PAS de discutions avec Bou Mazen ,pas de retour de refugiés et surtout pas de folies compensatoires pecunieres,dont vous nous gavez depuis des lustres!
JUSTICE!!!
Alain Levy
Marseille

yacotito

excellent article en effet. Il nous donnent en effet un argument de poids dans nous échanges avec des interlocuteurs à priori hostiles. Mais peut-on convaincre un drogué de ne pas se shooter, c’est là que réside le problème !

Si Israël vendait des hydrocarbures à prix cassé, cela pourrait rétablir l’impartialité comme par miracle.

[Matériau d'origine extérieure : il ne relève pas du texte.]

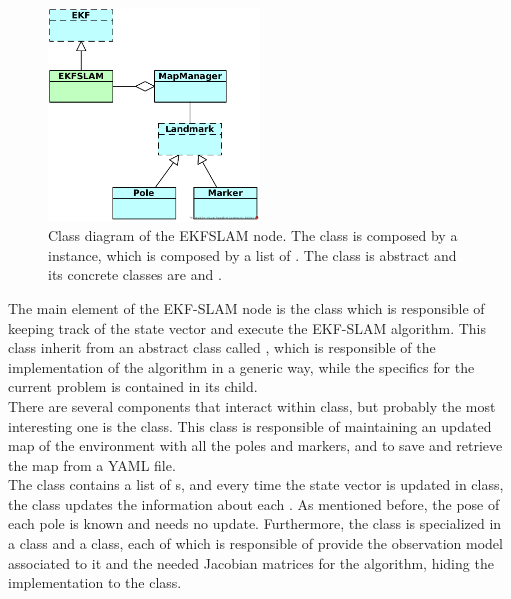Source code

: \begin{figure}[h]
    \centering
    \includegraphics[width=0.5\textwidth]{Figures/fig10-class_diagram}
    \caption[Class diagram of the EKFSLAM node]{Class diagram of the EKFSLAM node. The  class is composed by a  instance, which is composed by a list of . The  class is abstract and its concrete classes are  and .}
    \label{fig:chapter2:architecture:class}
\end{figure}

The main element of the EKF-SLAM node is the  class which is responsible of keeping track of the state vector and execute the EKF-SLAM algorithm. This class inherit from an abstract class called , which is responsible of the implementation of the algorithm in a generic way, while the specifics for the current problem is contained in its child.\\

There are several components that interact within  class, but probably the most interesting one is the  class. This class is responsible of maintaining an updated map of the environment with all the poles and markers, and to save and retrieve the map from a YAML file.\\

The  class contains a list of s, and every time the state vector is updated in  class, the  class updates the information about each . As mentioned before, the pose of each pole is known and needs no update. Furthermore, the  class is specialized in a  class and a  class, each of which is responsible of provide the observation model associated to it and the needed Jacobian matrices for the algorithm, hiding the implementation to the  class.

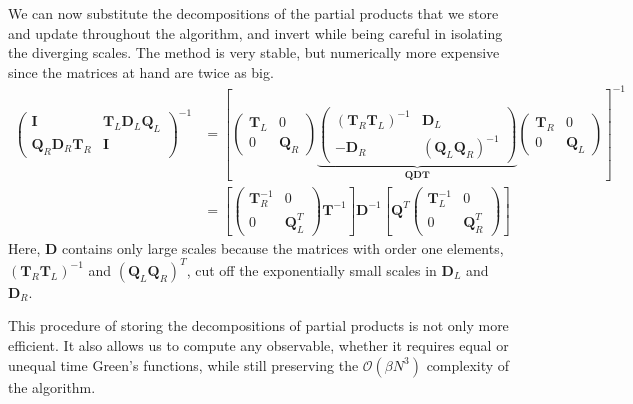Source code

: We can now substitute the decompositions of the partial products that we store and update throughout the algorithm, and invert while being careful in isolating the diverging scales.
The method is very stable, but numerically more expensive since the matrices at hand are twice as big.
\begin{equation}
\begin{split}
\begin{pmatrix}
\bm I & \bm T_L \bm D_L \bm Q_L \\
\bm Q_R \bm D_R \bm T_R & \bm I
\end{pmatrix}^{-1}
&= \left[
\begin{pmatrix}
\bm T_L & 0 \\
0 & \bm Q_R 
\end{pmatrix}
\underbrace{\begin{pmatrix}
(\bm T_R \bm T_L)^{-1} & \bm D_L \\
- \bm D_R & (\bm Q_L \bm Q_R)^{-1}
\end{pmatrix}}_{\bm Q \bm D \bm T}
\begin{pmatrix}
\bm T_R & 0 \\
0 & \bm Q_L
\end{pmatrix}
\right]^{-1} \\
&= \left[
\begin{pmatrix}
\bm T_R^{-1} & 0 \\
0 & \bm Q_L^T
\end{pmatrix}
\bm T^{-1} \right]
\bm D^{-1}
\left[
\bm Q^T
\begin{pmatrix}
\bm T_L^{-1} & 0 \\
0 & \bm Q_R^T
\end{pmatrix}
\right]
\end{split}
\end{equation}
Here, $\bm D$ contains only large scales because the matrices with order one elements, $(\bm T_R \bm T_L)^{-1}$ and $(\bm Q_L \bm Q_R)^T$, cut off the exponentially small scales in $\bm D_L$ and $\bm D_R$.

This procedure of storing the decompositions of partial products is not only more efficient.
It also allows us to compute any observable, whether it requires equal or unequal time Green's functions, while still preserving the $\mathcal{O} (\beta N^3 )$ complexity of the algorithm.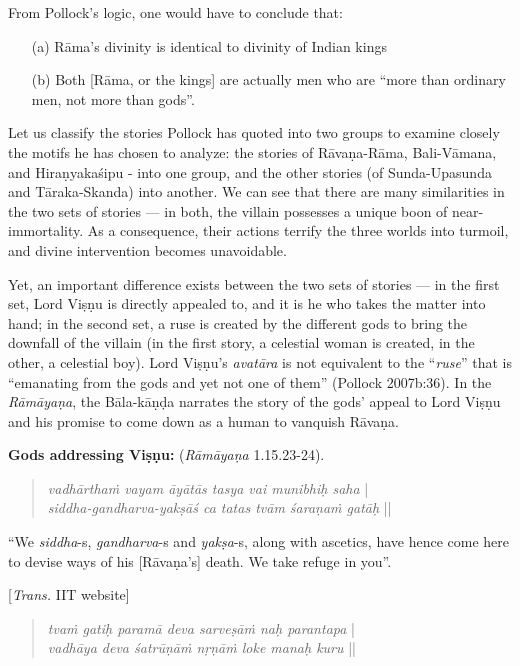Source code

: From Pollock’s logic, one would have to conclude that:\\[-18pt] 
\begin{itemize}
\itemsep=-1pt
\item[(a)] Rāma’s divinity is identical to divinity of Indian kings 
\item[(b)] Both [Rāma, or the kings] are actually men who are “more than ordinary men, not more than gods”.  
\end{itemize}
Let us classify the stories Pollock has quoted into two groups to examine closely the motifs he has chosen to analyze: the stories of Rāvaṇa-Rāma, Bali-Vāmana, and Hiraṇyakaśipu - into one group, and the other stories (of Sunda-Upasunda and Tāraka-Skanda) into another. We can see that there are many similarities in the two sets of stories --- in both, the villain possesses a unique boon of near- immortality. As a consequence, their actions terrify the three worlds into turmoil, and divine intervention becomes unavoidable.

Yet, an important difference exists between the two sets of stories --- in the first set, Lord Viṣṇu is directly appealed to, and it is he who takes the matter into hand; in the second set, a ruse is created by the different gods to bring the downfall of the villain (in the first story, a celestial woman is created, in the other, a celestial boy). Lord Viṣṇu’s {\sl avatāra} is not equivalent to the “{\sl ruse}” that is “emanating from the gods and yet not one of them” (Pollock 2007b:36). In the {\sl Rāmāyaṇa}, the Bāla-kāṇḍa narrates the story of the gods’ appeal to Lord Viṣṇu and his promise to come down as a human to vanquish Rāvaṇa. 

\smallskip
\textbf{Gods addressing Viṣṇu:} ({\sl Rāmāyaṇa} 1.15.23-24).\\[-20pt]
\begin{quote}
{{\sl vadhārthaṁ vayam āyātās tasya vai munibhiḥ saha}} |\\
{\sl siddha-gandharva-yakṣāś ca tatas tvām śaraṇaṁ gatāḥ} ||
\end{quote}

\begin{myquote}
“We {\sl siddha}-s, {\sl gandharva}-s and {\sl yakṣa}-s, along with ascetics, have hence come here to devise ways of his [Rāvaṇa’s] death. We take refuge in you”.

\hfill[{\sl Trans.} IIT website]
\end{myquote}
\begin{quote}
{{\sl tvaṁ gatiḥ paramā deva sarveṣāṁ naḥ parantapa}} |\\
{\sl vadhāya deva śatrūṇāṁ nṛṇāṁ loke manaḥ kuru} ||
\end{quote}

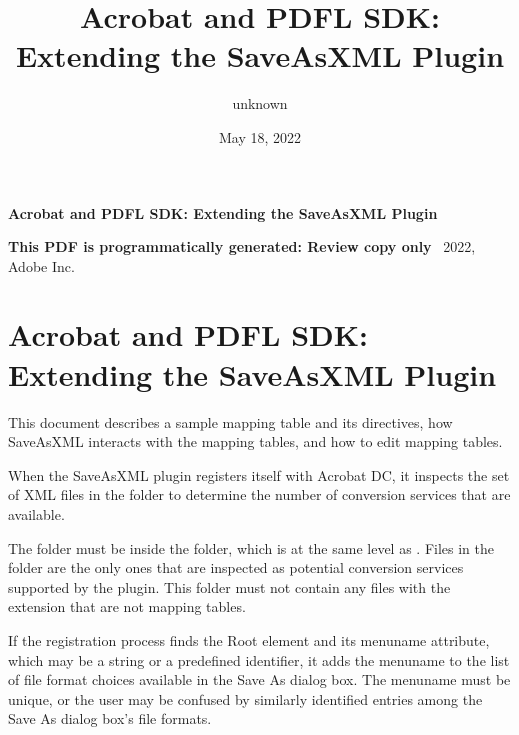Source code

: \documentclass[letterpaper,12pt,english,openany,oneside]{sphinxmanual}
\title{Acrobat and PDFL SDK: Extending the SaveAsXML Plugin}
\date{May 18, 2022}
\author{unknown}
\begin{document}
\pagestyle{empty}

    \begin{titlepage}
        \begin{figure}[h]
        \end{figure}
        \centering
        \vspace*{40mm}
        \textbf{\Huge Acrobat and PDFL SDK: Extending the SaveAsXML Plugin}

        \vspace{15mm}
        \Large \textbf{{This PDF is programmatically generated: Review copy only}}
        \vfill
        \small \textcopyright\ 2022, Adobe Inc.
    \end{titlepage}
    \clearpage
    \tableofcontents
    \clearpage
    
\pagestyle{plain}

\pagestyle{normal}
\label{\detokenize{toc::doc}}



\chapter{Acrobat and PDFL SDK: Extending the SaveAsXML Plugin}
\label{\detokenize{index:acrobat-and-pdfl-sdk-extending-the-saveasxml-plugin}}\label{\detokenize{index::doc}}
This document describes a sample mapping table and its directives, how SaveAsXML interacts with the mapping tables, and how to edit mapping tables.

When the SaveAsXML plug\sphinxhyphen{}in registers itself with Acrobat DC, it inspects the set of XML files in the  folder to determine the number of conversion services that are available.

The  folder must be inside the  folder, which is at the same level as . Files in the  folder are the only ones that are inspected as potential conversion services supported by the plug\sphinxhyphen{}in. This folder must not contain any files with the  extension that are not mapping tables.

If the registration process finds the Root element and its menu\sphinxhyphen{}name attribute, which may be a string or a predefined identifier, it adds the menu\sphinxhyphen{}name to the list of file format choices available in the Save As dialog box. The menu\sphinxhyphen{}name must be unique, or the user may be confused by similarly identified entries among the Save As dialog box’s file formats.
\end{document}
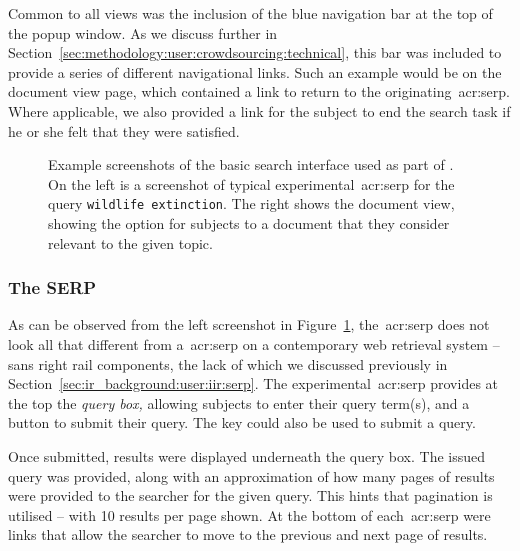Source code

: Common to all views was the inclusion of the blue navigation bar at the top of the popup window. As we discuss further in Section~\ref{sec:methodology:user:crowdsourcing:technical}, this bar was included to provide a series of different navigational links. Such an example would be on the document view page, which contained a link to return to the originating~\gls{acr:serp}. Where applicable, we also provided a link for the subject to end the search task if he or she felt that they were satisfied.

\begin{figure}[t!]
    \centering
    \caption[Example screenshots of the \treconomics~interface]{Example screenshots of the basic search interface used as part of \treconomics. On the left is a screenshot of typical experimental~\gls{acr:serp} for the query \texttt{wildlife extinction}. The right shows the document view, showing the option for subjects to  a document that they consider relevant to the given topic.}
    \label{fig:interfaces}
\end{figure}

\subsubsection{The SERP}\label{sec:methodology:user:interface:serp}
As can be observed from the left screenshot in Figure~\ref{fig:interfaces}, the~\gls{acr:serp} does not look all that different from a~\gls{acr:serp} on a contemporary web retrieval system -- sans right rail components, the lack of which we discussed previously in Section~\ref{sec:ir_background:user:iir:serp}. The experimental~\gls{acr:serp} provides at the top the \emph{query box,} allowing subjects to enter their query term(s), and a button to submit their query. The \Return key could also be used to submit a query.

Once submitted, results were displayed underneath the query box. The issued query was provided, along with an approximation of how many pages of results were provided to the searcher for the given query. This hints that pagination is utilised -- with 10 results per page shown. At the bottom of each~\gls{acr:serp} were links that allow the searcher to move to the previous and next page of results.

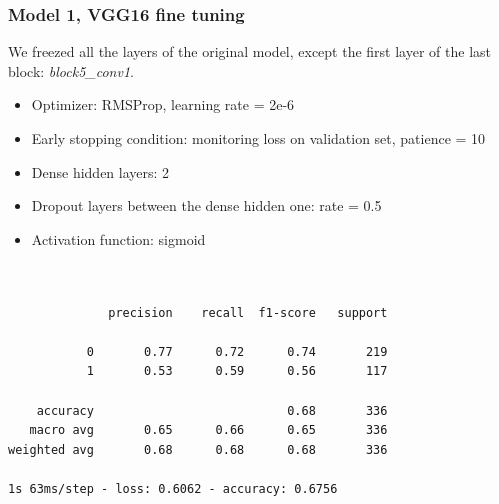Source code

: \documentclass{article}
\begin{document}
\subsubsection{Model 1, VGG16 fine tuning}
We freezed all the layers of the original model, except the first layer of the last block: \textit{block5\_conv1}.

\begin{itemize}
\item Optimizer: RMSProp, learning rate = 2e-6
\item Early stopping condition: monitoring loss on validation set, patience = 10
\item Dense hidden layers: 2
\item Dropout layers between the dense hidden one: rate = 0.5
\item Activation function: sigmoid
\end{itemize}

\begin{verbatim}


              precision    recall  f1-score   support

           0       0.77      0.72      0.74       219
           1       0.53      0.59      0.56       117

    accuracy                           0.68       336
   macro avg       0.65      0.66      0.65       336
weighted avg       0.68      0.68      0.68       336

1s 63ms/step - loss: 0.6062 - accuracy: 0.6756

\end{verbatim}
\end{document}

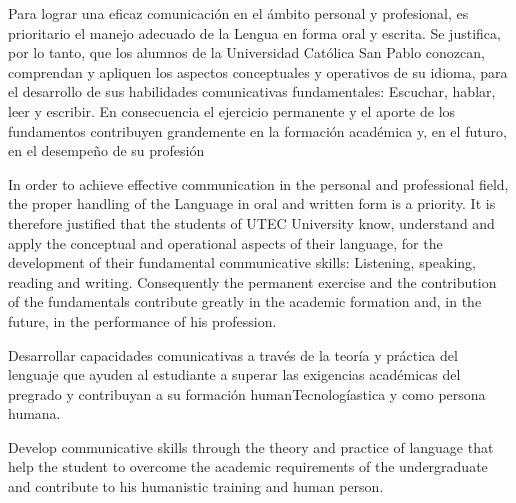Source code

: \begin{syllabus}


\begin{justification}
Para lograr una eficaz comunicación en el ámbito personal y profesional, es prioritario el manejo adecuado de la Lengua en forma oral y escrita. Se justifica, por lo tanto, que los alumnos de la Universidad Católica San Pablo conozcan, comprendan y apliquen los aspectos conceptuales y operativos de su idioma, para el desarrollo de sus habilidades comunicativas fundamentales: Escuchar, hablar, leer y escribir.
En consecuencia el ejercicio permanente y el aporte de los fundamentos contribuyen grandemente en la formación académica y, en el futuro, en el desempeño de su profesión

In order to achieve effective communication in the personal and professional field, the proper handling of the Language in oral and written form is a priority. It is therefore justified that the students of UTEC University know, understand and apply the conceptual and operational aspects of their language, for the development of their fundamental communicative skills: Listening, speaking, reading and writing.
Consequently the permanent exercise and the contribution of the fundamentals contribute greatly in the academic formation and, in the future, in the performance of his profession.
\end{justification}

\begin{goals}
\item Desarrollar capacidades comunicativas a través de la teoría y práctica del lenguaje que ayuden al estudiante a superar las exigencias académicas del pregrado y contribuyan a su formación humanTecnologíastica y como persona humana.

\item Develop communicative skills through the theory and practice of language that help the student to overcome the academic requirements of the undergraduate and contribute to his humanistic training and human person.
\end{goals}

\begin{outcomes}
    \item {}
    \item {}
\end{outcomes}


\end{syllabus}
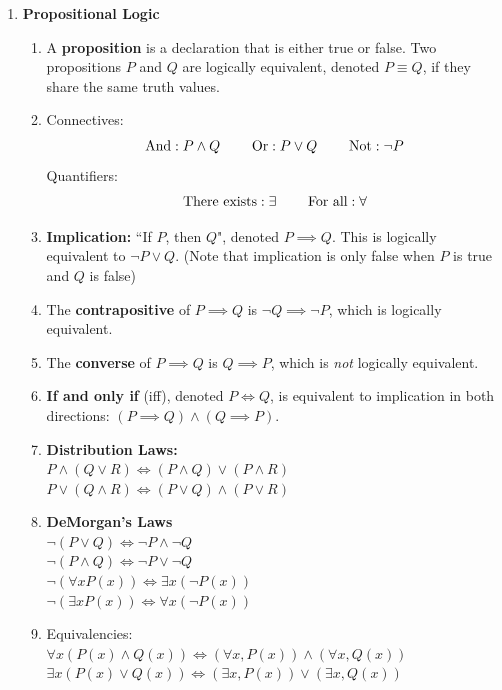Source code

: \documentclass[10pt]{article}
\begin{document}
\begin{multicols}{2}
\begin{enumerate}
    \item \textbf{Propositional Logic}
    \begin{enumerate}
        \item A \textbf{proposition} is a declaration that is either true or false. Two propositions $P$ and $Q$ are logically equivalent, denoted $P \equiv Q$, if they share the same truth values.
        \item Connectives: 
        \begin{align*}
            \text{And}: P \land Q \hspace{8mm} \text{Or}: P \lor Q \hspace{8mm} \text{Not}: \neg P 
        \end{align*}
         Quantifiers: 
         \begin{align*}
             \text{There exists}: \exists \hspace{8mm} \text{For all}: \forall
         \end{align*}
        \item \textbf{Implication:} “If $P$, then $Q$", denoted $P \implies Q$. This is logically equivalent to $\neg P \lor Q$. (Note that implication is only false when $P$ is true and $Q$ is false)
         

        \item The \textbf{contrapositive} of $P \implies Q$ is $\neg Q \implies \neg P$, which is logically equivalent.
        \item The \textbf{converse} of $P \implies Q$ is $Q \implies P$, which is \textit{not} logically equivalent. 
        \item \textbf{If and only if} (iff), denoted $P \iff Q$, is equivalent to implication in both directions: $(P \implies Q) \land (Q \implies P)$.
        \item \textbf{Distribution Laws:} \\ $P \land (Q \lor R) \iff (P \land Q) \lor (P \land R)$ \\
         $P \lor (Q \land R) \iff (P \lor Q) \land (P \lor R)$
        
        \item \textbf{DeMorgan's Laws} \\ $\neg (P \lor Q) \iff \neg P \land \neg Q$ \\
         $\neg (P \land Q) \iff \neg P \lor \neg Q$ \\
         $\neg (\forall x P(x)) \iff \exists x (\neg P(x))$ \\
         $\neg (\exists x P(x)) \iff \forall x (\neg P(x))$ 
        \item Equivalencies: \\
        $\forall x (P(x) \land Q(x)) \iff (\forall x,P(x)) \land (\forall x,Q(x))$ \\
        $\exists x (P(x) \lor Q(x)) \iff (\exists x,P(x)) \lor (\exists x,Q(x))$
    \end{enumerate}
    

\end{enumerate}
\end{multicols}
\end{document}
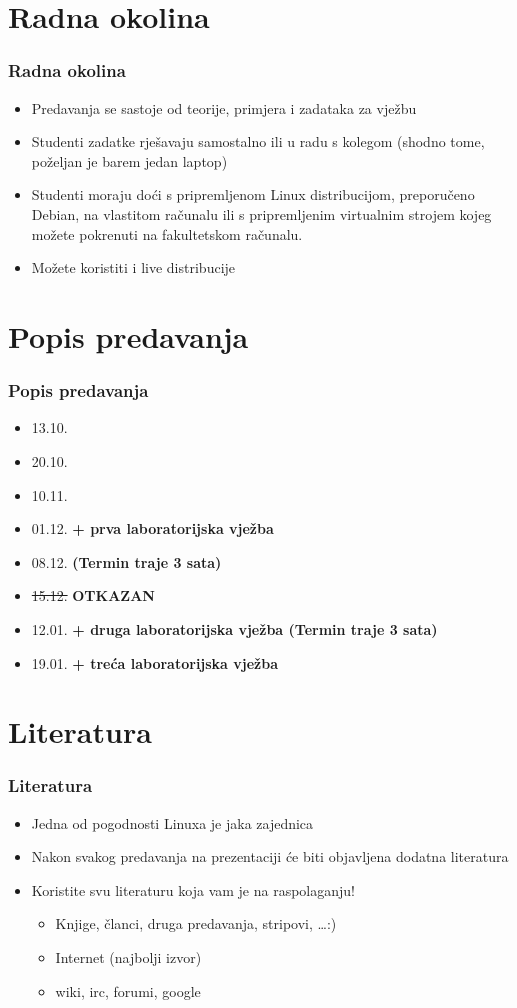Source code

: \documentclass{beamer}
\begin{document}
\section{Radna okolina}
\begin{frame}[t]
\frametitle{Radna okolina}
\begin{itemize}
	\item Predavanja se sastoje od teorije, primjera i zadataka za vježbu
	\item Studenti zadatke rješavaju samostalno ili u radu s kolegom (shodno tome, poželjan je barem jedan laptop)
	\item Studenti moraju doći s pripremljenom Linux distribucijom, preporučeno Debian, na vlastitom računalu ili s pripremljenim virtualnim strojem kojeg možete pokrenuti na fakultetskom računalu.
	\item Možete koristiti i live distribucije
\end{itemize}
\end{frame}

\section{Popis predavanja}
\begin{frame}[t]
\frametitle{Popis predavanja}
\begin{itemize}
	\item 13.10.
	\item 20.10.
	\item 10.11.
	\item 01.12. \textbf{+ prva laboratorijska vježba}
	\item 08.12. \textbf{(Termin traje 3 sata)}
	\item \sout{15.12.} \textbf{OTKAZAN}
	\item 12.01. \textbf{+ druga laboratorijska vježba (Termin traje 3 sata)}
	\item 19.01. \textbf{+ treća laboratorijska vježba}
\end{itemize}
\end{frame}

\section{Literatura}
\begin{frame}[t]
\frametitle{Literatura}
\begin{itemize}
	\item Jedna od pogodnosti Linuxa je jaka zajednica
	\item Nakon svakog predavanja na prezentaciji će biti objavljena dodatna literatura
	\item Koristite svu literaturu koja vam je na raspolaganju!
	\begin{itemize}
		\item Knjige, članci, druga predavanja, stripovi, \ldots :)
		\item Internet (najbolji izvor)
		\item wiki, irc, forumi, google
	\end{itemize}
\end{itemize}
\end{frame}
\end{document}
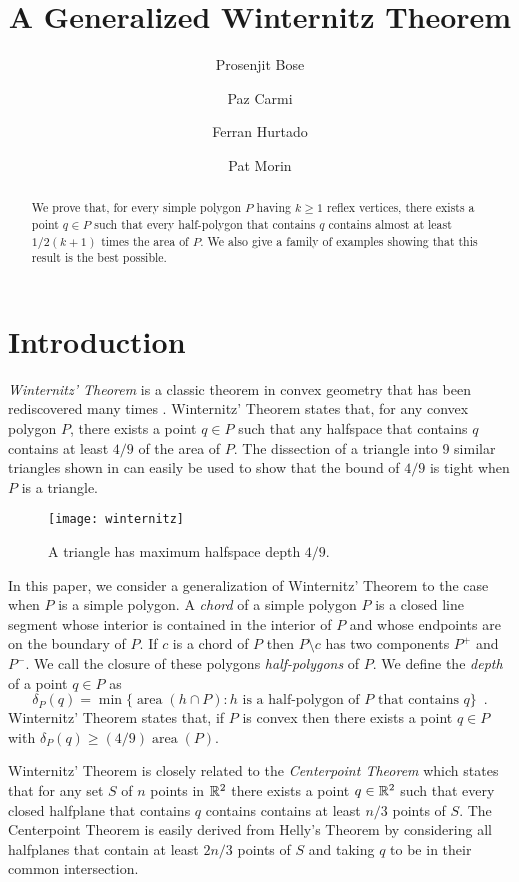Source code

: \documentclass{article}
\title{A Generalized Winternitz Theorem}
\author{Prosenjit Bose \and 
	Paz Carmi \and
	Ferran Hurtado \and
	Pat Morin}
\DeclareMathOperator{\area}{area}
\begin{document}
\maketitle
\begin{abstract}
We prove that, for every simple polygon $P$ having $k\ge 1$ reflex
vertices, there exists a point $q\in P$ such that every half-polygon
that contains $q$ contains almost at least $1/2(k+1)$ times the area
of $P$.  We also give a family of examples showing that this result is
the best possible.
\end{abstract}

\section{Introduction}

\emph{Winternitz' Theorem} \cite[pp.~54--55]{b23} is a classic theorem
in convex geometry that has been rediscovered many times
\cite{e55b,ll35,n45,n58,yb51}.  Winternitz' Theorem states that, for
any convex polygon $P$, there exists a point $q\in P$ such that any
halfspace that contains $q$ contains at least $4/9$ of the area of
$P$.  The dissection of a triangle into 9 similar triangles shown in
 can easily be used to show that the bound of $4/9$
is tight when $P$ is a triangle.

\begin{figure}
  \begin{center}
    \texttt{[image: winternitz]}
  \end{center}
  \caption{A triangle has maximum halfspace depth $4/9$.}
\end{figure}


In this paper, we consider a generalization of Winternitz' Theorem to
the case when $P$ is a simple polygon.  A \emph{chord} of a simple
polygon $P$ is a closed line segment whose interior is contained in
the interior of $P$ and whose endpoints are on the boundary of $P$.
If $c$ is a chord of $P$ then $P\setminus c$ has two components $P^+$
and $P^-$.  We call the closure of these polygons \emph{half-polygons}
of $P$.  We define the \emph{depth} of a point $q\in P$ as 
\[
     \delta_P(q) = \min\{\area(h\cap P) : \mbox{$h$ is a half-polygon
	of $P$ that contains $q$} \} \enspace .
\]
Winternitz' Theorem states that, if $P$ is convex then there exists a
point $q\in P$ with $\delta_P(q)\ge (4/9)\area(P)$.  

Winternitz' Theorem is closely related to the \emph{Centerpoint
Theorem} \cite{pa95,m02} which states that for any set $S$ of $n$
points in $\mathbb{R}^2$ there exists a point $q\in\mathbb{R}^2$ such that every
closed halfplane that contains $q$ contains contains at least $n/3$
points of $S$.  The Centerpoint Theorem is easily derived from Helly's
Theorem \cite{e93} by considering all halfplanes that contain at least
$2n/3$ points of $S$ and taking $q$ to be in their common
intersection.
\end{document}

Pourriez vous préciser pour les trackers.
qu’est-ce et comment ça marche ?

Armand Maruani

Toutes mes excuses JForum , j’avais inversé mes posts . J’ai trouvé l’article avec le titre de votre message, tout simplement . .

Moshé COHEN SABBAN

Bonjour Monsieur,

Ci-joint le lien:

http://www.lemonde.fr/idees/chronique/2011/10/03/les-oublies-du-conflit-israelo-palestinien_1581165_3232.html

On s’abstiendra de tout commentaire aussi désagréable que le post.
Quant aux trackers dans les liens, on ne comprend pas de quoi vous parlez.

Cordialement

KM

Oui effectivement. Mon Grand-Père qui a vécu en Egypte a été expulsé en 1956, avec pour tous bagages 2 valises. Sa maison de 12 pièces a été confisquée et ses comptes en banque bloqués. C’est avec femme, enfants et petits enfants en bas âges qu’ils sont arrivés à ASHDOD, qui n’était alors que des dunes de sable, et ils ont vécu pendant 2 ans sous des tentes dans un camp de transit. Un Kibboutz des alentours leur fournissait eau et vivres. Aucune compensation n’a jamais été donnée par les pays arabes à ces 850 000 Juifs expulsés pour ces biens qui leur ont été confisqués. C’est seuls, armés de leurs courage, qu’ils ont reconstruit leur vie sans broncher et sans aucune aide. Pour ceux qui sont venus en France, je me souviens qu’étant petite, nous allions mes parents et moi aider ces Juifs d’Afrique du Nord débarqués à CRETEIL dans le froid, et c’est uniquement avec l’aide des Juifs et de la Communauté Juive qu’ils ont pu regagner un peu de dignité et non pas l’aide de l’Etat Français.
Point d’allocations, point de logements gratuits, point de manifestations, point de « mort à la France » criés à tout va dans la rue etc. Ils se faisaient tout petits, et n’espéraient qu’une chose, c’est que leurs enfants puissent faire des études, et ce afin d’avoir un métier qui leur permettrait d’avoir une vie décente.

Armand Maruani

Bonjour Patrick ,

Je viens de le lire à l’instant , je vous envoie le lien .

Armand Maruani

Chronique d’abonnés
Les oubliés du conflit israélo-palestinien

par Daniel Horowitz, Observateur
02.10.11

patrick

Désolé mais cet article est totalement introuvable sur le site du « Monde », que ce soit en feuilletant la rubrique « {{idées}} », en faisant une recherche sur « {{les oubliés du conflit}} » ou sur « {{Daniel Horowitz}} » …

A part ça vous pourriez arréter de faire du marketing agressif et de mettre des trackers dans les liens de vos mails, je trouve pas ca très élégant. Pour le reste bonne continuation.